Problem to work on | Copy every line of the records below where the word "reviewId" occurs.

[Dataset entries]
↓

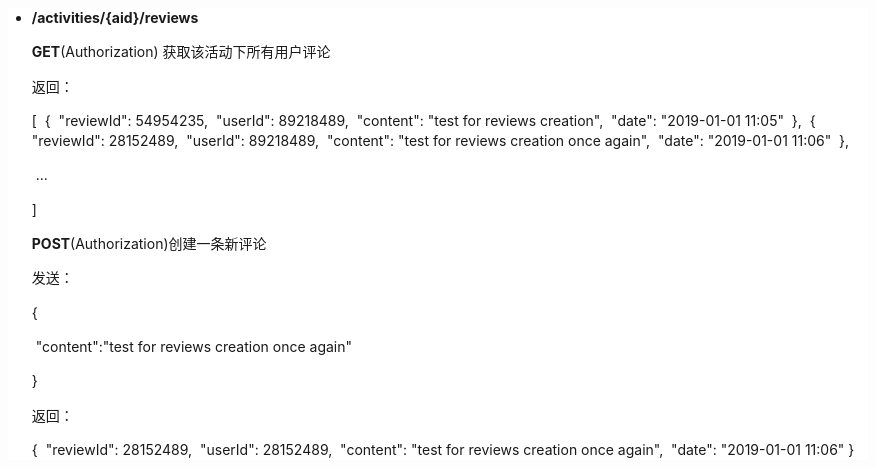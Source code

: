 * **/activities/{aid}/reviews**

  **GET**(Authorization) 获取该活动下所有用户评论

  返回：

  [
  ​    {
  ​        "reviewId": 54954235,
  ​        "userId": 89218489,
  ​        "content": "test for reviews creation",
  ​        "date": "2019-01-01 11:05"
  ​    },
  ​    {
  ​        "reviewId": 28152489,
  ​        "userId": 89218489,
  ​        "content": "test for reviews creation once again",
  ​        "date": "2019-01-01 11:06"
  ​    },

  ​    ...

  ]

  **POST**(Authorization)创建一条新评论

    发送：

    {

    ​	"content":"test for reviews creation once again"

    }

    返回：

    {
    ​    "reviewId": 28152489,
    ​    "userId": 28152489,
    ​    "content": "test for reviews creation once again",
    ​    "date": "2019-01-01 11:06"
    }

↑

Solution to this exercise |
  ​        "reviewId": 54954235,
  ​        "reviewId": 28152489,
    ​    "reviewId": 28152489,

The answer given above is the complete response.